Of the 30 Dow stocks, all 30 are down. The losses are led by those of Salesforce, Walgreens Boots Alliance, Boeing.

USA: Small decrease in new applications for unemployment benefits

The number of new applications for unemployment benefits in the US decreased slightly last week, but remained higher than the limit of 200,000 recorded from February to March, in a sign that the historic cycle of monetary policy tightening has opened. The Fed may have begun to influence the strong labor market.

In particular, new applications for unemployment benefits fell by 2,000 in the week ended June 25 and reached the seasonally adjusted number of 231,000, according to data released by the US Department of Labor on Thursday.

Economists in a poll by The Wall Street Journal expected it to reach 230,000.

The four-week average for new unemployment benefit applications rose to 7,250 to 231,750, a slight uptrend in recent weeks.

The number also recorded a slight decline of continuing unemployment benefitswhich fell by 3,000 to the seasonally adjusted number of 1.33 million benefits, returning to pre-crisis levels.

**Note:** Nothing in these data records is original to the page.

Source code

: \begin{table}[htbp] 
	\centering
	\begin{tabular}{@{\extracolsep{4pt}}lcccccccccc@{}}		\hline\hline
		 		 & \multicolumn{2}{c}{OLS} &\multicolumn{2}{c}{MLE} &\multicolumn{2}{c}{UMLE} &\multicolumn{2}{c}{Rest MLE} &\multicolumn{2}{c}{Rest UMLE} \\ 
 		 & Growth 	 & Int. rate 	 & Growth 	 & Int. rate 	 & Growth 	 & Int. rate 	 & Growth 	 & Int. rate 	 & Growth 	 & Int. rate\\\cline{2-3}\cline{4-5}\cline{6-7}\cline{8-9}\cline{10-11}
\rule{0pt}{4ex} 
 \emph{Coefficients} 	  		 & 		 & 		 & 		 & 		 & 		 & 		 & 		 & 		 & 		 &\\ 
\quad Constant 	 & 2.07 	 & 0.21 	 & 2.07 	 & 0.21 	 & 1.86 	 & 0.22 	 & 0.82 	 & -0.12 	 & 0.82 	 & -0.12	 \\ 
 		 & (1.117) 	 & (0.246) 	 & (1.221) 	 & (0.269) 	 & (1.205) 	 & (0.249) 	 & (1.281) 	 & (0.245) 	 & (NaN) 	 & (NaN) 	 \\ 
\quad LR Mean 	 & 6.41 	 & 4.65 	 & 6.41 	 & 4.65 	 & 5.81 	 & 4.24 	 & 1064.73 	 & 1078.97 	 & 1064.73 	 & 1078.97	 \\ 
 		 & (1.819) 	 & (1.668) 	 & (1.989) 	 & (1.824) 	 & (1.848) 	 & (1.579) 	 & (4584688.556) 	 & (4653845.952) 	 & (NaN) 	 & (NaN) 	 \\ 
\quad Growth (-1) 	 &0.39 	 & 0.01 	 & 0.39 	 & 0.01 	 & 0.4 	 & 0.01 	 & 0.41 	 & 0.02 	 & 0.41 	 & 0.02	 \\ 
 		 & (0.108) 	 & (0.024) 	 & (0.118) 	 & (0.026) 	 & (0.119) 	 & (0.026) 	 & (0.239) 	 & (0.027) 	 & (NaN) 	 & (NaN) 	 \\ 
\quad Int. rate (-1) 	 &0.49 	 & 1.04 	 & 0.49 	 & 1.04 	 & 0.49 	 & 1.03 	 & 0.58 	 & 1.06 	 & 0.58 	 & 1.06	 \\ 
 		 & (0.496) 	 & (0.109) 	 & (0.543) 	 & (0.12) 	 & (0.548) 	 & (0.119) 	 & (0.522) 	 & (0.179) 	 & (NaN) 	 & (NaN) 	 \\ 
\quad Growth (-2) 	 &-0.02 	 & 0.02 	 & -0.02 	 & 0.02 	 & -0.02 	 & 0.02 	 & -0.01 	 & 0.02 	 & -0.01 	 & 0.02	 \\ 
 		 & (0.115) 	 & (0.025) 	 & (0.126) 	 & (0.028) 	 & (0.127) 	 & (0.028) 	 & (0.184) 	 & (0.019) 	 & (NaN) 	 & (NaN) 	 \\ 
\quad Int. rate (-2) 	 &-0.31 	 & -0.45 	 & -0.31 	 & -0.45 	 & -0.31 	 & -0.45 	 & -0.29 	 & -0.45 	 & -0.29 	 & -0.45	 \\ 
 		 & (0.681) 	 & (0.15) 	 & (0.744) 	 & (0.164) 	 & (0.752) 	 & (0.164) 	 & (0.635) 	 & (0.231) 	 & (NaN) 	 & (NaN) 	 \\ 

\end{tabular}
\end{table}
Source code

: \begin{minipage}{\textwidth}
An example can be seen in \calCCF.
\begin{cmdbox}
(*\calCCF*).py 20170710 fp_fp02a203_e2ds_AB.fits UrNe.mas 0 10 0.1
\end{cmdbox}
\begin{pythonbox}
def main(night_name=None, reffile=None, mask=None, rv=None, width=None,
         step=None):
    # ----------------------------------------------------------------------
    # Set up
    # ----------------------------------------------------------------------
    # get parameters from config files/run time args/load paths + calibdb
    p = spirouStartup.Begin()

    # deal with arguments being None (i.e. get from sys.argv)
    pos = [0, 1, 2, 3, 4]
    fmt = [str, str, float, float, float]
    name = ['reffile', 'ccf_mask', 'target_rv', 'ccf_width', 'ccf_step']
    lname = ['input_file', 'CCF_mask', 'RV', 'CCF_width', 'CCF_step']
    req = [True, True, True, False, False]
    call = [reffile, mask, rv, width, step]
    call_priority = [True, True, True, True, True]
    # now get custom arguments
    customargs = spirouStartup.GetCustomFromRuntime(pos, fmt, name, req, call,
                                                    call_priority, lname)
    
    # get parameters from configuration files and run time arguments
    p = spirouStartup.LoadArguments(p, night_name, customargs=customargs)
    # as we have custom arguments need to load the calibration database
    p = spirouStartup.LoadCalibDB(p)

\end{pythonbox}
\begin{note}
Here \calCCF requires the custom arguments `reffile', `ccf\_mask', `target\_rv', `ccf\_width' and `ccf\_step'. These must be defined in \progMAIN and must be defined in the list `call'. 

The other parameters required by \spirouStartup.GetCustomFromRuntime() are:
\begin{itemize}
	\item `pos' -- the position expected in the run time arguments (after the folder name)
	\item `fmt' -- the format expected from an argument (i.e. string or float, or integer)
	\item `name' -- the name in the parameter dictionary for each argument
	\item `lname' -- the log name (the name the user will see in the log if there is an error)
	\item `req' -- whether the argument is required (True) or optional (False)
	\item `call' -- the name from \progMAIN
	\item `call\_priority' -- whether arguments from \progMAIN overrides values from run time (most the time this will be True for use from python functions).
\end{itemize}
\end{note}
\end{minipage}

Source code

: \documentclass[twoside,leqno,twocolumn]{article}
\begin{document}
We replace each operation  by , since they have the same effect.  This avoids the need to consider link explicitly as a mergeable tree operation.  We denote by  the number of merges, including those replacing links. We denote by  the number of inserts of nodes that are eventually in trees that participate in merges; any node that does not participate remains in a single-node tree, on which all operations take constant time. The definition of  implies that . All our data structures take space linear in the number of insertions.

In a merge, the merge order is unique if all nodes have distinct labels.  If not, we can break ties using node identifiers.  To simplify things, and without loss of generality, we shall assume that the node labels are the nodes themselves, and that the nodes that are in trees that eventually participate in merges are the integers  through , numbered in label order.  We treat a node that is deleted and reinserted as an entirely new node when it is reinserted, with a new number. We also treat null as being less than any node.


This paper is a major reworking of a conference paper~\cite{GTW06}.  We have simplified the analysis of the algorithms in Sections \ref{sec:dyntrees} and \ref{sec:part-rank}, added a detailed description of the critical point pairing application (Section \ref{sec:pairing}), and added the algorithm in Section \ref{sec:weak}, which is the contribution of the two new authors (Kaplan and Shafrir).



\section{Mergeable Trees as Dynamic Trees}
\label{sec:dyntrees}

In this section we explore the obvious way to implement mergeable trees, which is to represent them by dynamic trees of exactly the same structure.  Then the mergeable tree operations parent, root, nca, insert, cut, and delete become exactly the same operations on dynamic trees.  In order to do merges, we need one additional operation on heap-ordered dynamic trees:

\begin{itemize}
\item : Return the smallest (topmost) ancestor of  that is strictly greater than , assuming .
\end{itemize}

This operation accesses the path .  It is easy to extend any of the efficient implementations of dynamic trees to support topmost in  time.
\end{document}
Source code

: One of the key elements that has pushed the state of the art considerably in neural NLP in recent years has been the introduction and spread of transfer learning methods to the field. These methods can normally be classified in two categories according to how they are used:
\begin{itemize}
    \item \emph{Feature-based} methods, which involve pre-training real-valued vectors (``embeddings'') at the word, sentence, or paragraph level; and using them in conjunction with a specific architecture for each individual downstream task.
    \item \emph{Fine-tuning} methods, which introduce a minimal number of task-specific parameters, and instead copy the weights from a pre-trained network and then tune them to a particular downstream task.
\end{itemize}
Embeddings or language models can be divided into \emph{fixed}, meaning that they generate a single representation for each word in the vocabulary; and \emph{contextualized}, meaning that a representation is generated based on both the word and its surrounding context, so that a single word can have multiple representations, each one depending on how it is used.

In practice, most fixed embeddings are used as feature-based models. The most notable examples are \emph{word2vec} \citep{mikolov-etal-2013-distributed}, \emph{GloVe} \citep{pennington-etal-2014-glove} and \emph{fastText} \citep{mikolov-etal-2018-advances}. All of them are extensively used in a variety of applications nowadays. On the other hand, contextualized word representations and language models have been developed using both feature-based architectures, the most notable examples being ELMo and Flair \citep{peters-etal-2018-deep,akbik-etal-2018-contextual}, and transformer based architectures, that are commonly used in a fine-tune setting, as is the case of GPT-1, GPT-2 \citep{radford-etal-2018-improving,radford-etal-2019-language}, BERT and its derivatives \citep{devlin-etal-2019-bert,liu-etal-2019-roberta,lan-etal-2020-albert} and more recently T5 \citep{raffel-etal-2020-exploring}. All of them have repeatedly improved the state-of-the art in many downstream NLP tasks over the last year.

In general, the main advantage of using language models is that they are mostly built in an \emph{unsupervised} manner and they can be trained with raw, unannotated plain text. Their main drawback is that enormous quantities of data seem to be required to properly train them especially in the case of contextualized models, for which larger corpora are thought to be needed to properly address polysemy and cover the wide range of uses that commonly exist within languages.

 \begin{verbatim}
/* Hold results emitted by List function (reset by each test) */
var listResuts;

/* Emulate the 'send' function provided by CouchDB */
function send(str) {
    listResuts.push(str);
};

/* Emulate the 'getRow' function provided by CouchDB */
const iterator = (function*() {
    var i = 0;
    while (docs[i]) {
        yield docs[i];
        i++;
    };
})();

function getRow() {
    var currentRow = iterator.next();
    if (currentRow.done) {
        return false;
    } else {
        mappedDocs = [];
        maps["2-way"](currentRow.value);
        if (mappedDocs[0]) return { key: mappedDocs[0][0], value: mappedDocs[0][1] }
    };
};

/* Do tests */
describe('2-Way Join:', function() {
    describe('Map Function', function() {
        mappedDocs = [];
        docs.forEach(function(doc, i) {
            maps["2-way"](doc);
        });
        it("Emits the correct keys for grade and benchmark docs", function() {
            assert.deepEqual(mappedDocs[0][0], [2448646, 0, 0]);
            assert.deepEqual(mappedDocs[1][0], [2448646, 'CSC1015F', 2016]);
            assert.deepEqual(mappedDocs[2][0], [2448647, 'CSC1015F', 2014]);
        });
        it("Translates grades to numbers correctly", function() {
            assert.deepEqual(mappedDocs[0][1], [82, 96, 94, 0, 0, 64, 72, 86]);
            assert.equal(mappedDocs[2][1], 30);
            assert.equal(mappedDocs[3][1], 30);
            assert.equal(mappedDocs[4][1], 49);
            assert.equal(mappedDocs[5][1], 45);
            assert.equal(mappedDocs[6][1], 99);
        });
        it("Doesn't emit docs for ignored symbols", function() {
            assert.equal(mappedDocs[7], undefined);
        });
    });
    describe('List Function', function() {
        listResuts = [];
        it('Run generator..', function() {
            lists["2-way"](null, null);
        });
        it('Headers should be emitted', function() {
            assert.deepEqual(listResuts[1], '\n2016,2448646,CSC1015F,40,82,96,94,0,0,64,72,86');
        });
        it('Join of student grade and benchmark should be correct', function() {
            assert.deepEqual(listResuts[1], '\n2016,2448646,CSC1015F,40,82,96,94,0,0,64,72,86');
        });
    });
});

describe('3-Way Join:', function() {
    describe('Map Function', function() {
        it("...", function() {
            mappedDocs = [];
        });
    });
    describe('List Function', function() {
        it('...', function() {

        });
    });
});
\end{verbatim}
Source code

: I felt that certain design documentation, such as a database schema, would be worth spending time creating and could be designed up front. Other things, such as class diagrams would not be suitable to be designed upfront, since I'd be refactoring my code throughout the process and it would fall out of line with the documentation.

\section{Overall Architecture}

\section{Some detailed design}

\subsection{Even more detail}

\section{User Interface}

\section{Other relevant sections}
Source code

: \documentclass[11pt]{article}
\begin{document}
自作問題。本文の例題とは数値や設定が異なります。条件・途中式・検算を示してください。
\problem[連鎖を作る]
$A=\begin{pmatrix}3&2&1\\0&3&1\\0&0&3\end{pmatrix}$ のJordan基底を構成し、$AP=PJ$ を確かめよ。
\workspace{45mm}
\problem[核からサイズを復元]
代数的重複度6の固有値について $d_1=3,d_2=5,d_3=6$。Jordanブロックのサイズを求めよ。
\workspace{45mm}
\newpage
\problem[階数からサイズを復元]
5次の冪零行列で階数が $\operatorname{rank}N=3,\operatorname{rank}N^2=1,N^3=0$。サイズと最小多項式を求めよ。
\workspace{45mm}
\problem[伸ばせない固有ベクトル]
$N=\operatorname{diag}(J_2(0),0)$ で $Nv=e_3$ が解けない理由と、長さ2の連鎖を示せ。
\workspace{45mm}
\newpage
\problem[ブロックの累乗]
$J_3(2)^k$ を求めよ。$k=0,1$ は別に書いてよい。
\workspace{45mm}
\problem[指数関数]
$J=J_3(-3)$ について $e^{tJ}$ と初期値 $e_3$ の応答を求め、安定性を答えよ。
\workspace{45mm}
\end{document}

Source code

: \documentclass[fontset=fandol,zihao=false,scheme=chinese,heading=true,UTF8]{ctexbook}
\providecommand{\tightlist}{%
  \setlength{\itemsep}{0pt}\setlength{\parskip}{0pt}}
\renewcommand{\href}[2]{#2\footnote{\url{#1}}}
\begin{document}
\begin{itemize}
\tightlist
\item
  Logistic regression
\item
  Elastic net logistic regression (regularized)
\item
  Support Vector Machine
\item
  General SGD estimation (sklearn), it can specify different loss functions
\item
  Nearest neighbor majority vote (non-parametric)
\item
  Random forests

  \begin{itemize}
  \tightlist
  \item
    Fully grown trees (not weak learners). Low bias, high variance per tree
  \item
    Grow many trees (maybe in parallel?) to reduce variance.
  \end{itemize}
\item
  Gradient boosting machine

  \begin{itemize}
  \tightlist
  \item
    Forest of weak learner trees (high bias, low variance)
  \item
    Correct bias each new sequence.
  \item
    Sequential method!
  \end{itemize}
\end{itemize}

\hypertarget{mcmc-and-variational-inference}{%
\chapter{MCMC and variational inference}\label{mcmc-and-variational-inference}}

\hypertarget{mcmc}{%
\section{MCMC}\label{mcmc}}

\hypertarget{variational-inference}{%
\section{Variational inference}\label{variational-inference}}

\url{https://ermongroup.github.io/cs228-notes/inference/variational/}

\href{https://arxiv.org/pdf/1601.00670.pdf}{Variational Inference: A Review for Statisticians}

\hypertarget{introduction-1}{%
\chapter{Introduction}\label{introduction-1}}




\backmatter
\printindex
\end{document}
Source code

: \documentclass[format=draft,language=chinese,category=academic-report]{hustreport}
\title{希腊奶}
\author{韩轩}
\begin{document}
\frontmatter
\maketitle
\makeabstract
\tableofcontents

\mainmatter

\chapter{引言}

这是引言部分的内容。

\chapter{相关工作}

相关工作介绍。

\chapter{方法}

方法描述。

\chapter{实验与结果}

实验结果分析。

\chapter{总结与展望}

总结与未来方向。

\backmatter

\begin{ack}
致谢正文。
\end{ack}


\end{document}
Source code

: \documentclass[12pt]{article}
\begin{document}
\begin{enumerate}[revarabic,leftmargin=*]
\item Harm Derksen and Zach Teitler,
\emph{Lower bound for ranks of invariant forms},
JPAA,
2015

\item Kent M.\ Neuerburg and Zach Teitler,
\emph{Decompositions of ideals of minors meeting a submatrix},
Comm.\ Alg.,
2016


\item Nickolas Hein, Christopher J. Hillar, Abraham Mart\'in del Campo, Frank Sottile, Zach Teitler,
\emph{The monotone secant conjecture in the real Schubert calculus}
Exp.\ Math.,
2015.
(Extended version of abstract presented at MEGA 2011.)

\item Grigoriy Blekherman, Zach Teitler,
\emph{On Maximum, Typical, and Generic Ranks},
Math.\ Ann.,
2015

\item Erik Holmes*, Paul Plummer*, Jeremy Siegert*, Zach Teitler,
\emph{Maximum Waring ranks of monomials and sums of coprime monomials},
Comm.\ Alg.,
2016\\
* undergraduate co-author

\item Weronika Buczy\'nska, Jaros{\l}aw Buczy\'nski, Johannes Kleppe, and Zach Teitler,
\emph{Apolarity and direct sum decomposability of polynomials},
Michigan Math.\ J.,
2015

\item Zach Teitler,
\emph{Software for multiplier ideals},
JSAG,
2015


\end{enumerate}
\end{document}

It remained unchanged in May Federal Reserve’s preferred inflation indicatorwith the structural index that does not include food and energy slowing down from the previous month to an encouraging development that may indicate further price de-escalation thereafter.

In particular, the price index for personal consumption expenditures rose 0.6% in May from the previous month, after rising 0.2% in April, according to data released by the US Department of Commerce.

From May 2021, the index strengthened by 6.3%, after a similar increase in the previous month.

Excluding food and energy, the construction index rose 0.3% for the fourth consecutive month, while from the same period last year it rose 4.7% after rising 4.9% in April. The latest measurement is the smallest increase since last November.

Government data also showed that consumer spending rose 0.2% in May, while April figures were revised downwards by 0.6% from 0.9% initially announced. Analysts’ average estimates in a Reuters poll were for a 0.4% increase in consumer spending.